Het nieuwsbericht met de kop [eiseres03] No More Industries was ten tijde van de eerste mondelinge behandeling in dit kort geding al verwijderd. Innodox heeft bovendien verklaard het bericht verwijderd te zullen houden. Dat neemt niet weg dat vaststaat dat het bericht dat op de website gestaan heeft en inbreuk maakte op het aan [eiseres04] toekomende woordmerkrecht. Die publicatie was bovendien onrechtmatig. De combinatie van het woordmerk en de ondertekst, deed, naar voorlopig oordeel, bovendien afbreuk aan de reputatie van het merk [eiseres04] , als bedoeld in artikel 2.2. lid 2 sub c BVIE.
6.11. De inhoud van de nieuwsberichten doet ook afbreuk aan de reputatie en het merk van [eiseres04] . Hierin komt de naam [eiseres03] veelvuldig terug en is de berichtgeving, mede gelet op het feit dat er (nog) geen onherroepelijk beslissing in een bodemzaak is over de rechten op de vacuüm iDL, niet (volledig) waarheidsgetrouw en bovendien tendentieus. Voorbeelden daarvan zijn de zinsneden ‘ The unacceptable behaviour portrayed by [eiseres03] ’ en ‘ has attempted to place a development (vacuum coupling) in de automooring portfolio outside of the agreement between INNODOX and [eiseres03] ”. Voor zover al noodzakelijk zou zijn dat Innodox op haar website dan wel naar aanleiding van vragen van derden tekst en uitleg geeft over het verbreken van de samenwerking tussen partijen, had zij dat anders kunnen en moeten doen. Dat er een link naar het vonnis in KG1 op de website stond, leidt niet tot een ander oordeel.
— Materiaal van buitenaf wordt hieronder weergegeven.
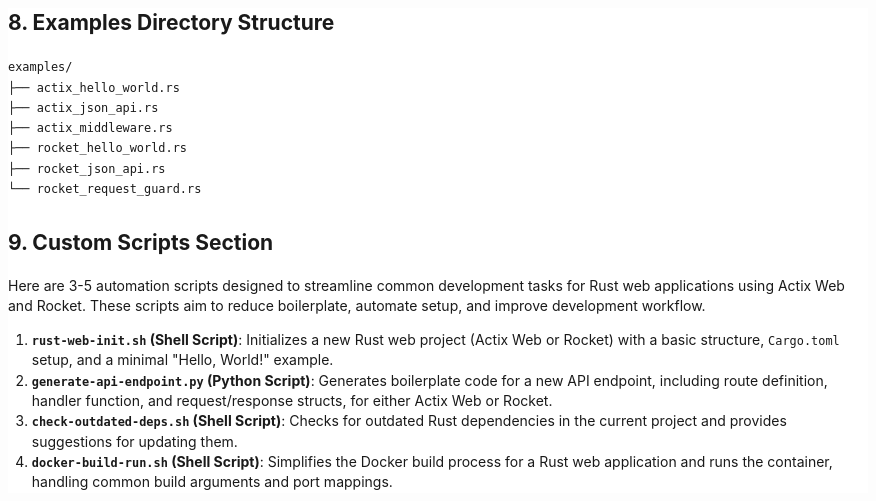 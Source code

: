 ## 8. Examples Directory Structure

```
examples/
├── actix_hello_world.rs
├── actix_json_api.rs
├── actix_middleware.rs
├── rocket_hello_world.rs
├── rocket_json_api.rs
└── rocket_request_guard.rs
```

## 9. Custom Scripts Section

Here are 3-5 automation scripts designed to streamline common development tasks for Rust web applications using Actix Web and Rocket. These scripts aim to reduce boilerplate, automate setup, and improve development workflow.

1.  **`rust-web-init.sh` (Shell Script)**: Initializes a new Rust web project (Actix Web or Rocket) with a basic structure, `Cargo.toml` setup, and a minimal "Hello, World!" example.
2.  **`generate-api-endpoint.py` (Python Script)**: Generates boilerplate code for a new API endpoint, including route definition, handler function, and request/response structs, for either Actix Web or Rocket.
3.  **`check-outdated-deps.sh` (Shell Script)**: Checks for outdated Rust dependencies in the current project and provides suggestions for updating them.
4.  **`docker-build-run.sh` (Shell Script)**: Simplifies the Docker build process for a Rust web application and runs the container, handling common build arguments and port mappings.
Hoewel de website van Innodox op dit moment offline is, heeft (uitsluitend) [eiseres04] , al was het maar vanwege het gemak waarmee Innodox de nieuwsberichten met gebruikmaking van het woordmerk plaatste, een gerechtvaardigd belang bij het treffen van een voorziening. Het wordt Innodox verboden om inbreuk te maken op het merk van [eiseres04] , in het bijzonder het gebruik van het merk [eiseres03] op haar website en/of andere openbare publicaties. Innodox heeft immers geen toezegging gedaan om alle berichtgeving over [eiseres04] te verwijderen en verwijderd te houden en evenmin toezeggingen gedaan over het offline houden van de website. De gevorderde dwangsom wordt beperkt en gemaximeerd.
6.12. Ten aanzien van het gebruik van het woordmerk IDL bestaat tussen partijen discussie over de vraag aan wie het gebruik van dat merk toekomt. Met Innodox is de voorzieningenrechter van oordeel dat aannemelijk is dat in een bodemprocedure wordt geoordeeld dat het merkrecht IDL op grond van artikel 4.1 Licentieovereenkomst en/of artikel 6.6. van de Licentieovereenkomst [eiseres05] aan Innodox toekomt (en moet worden overgedragen). Voor zover de vordering van [eiseres 03&04] en [eiseres05] ziet op het gebruik van het merkrecht IDL, wordt de vordering dan ook afgewezen.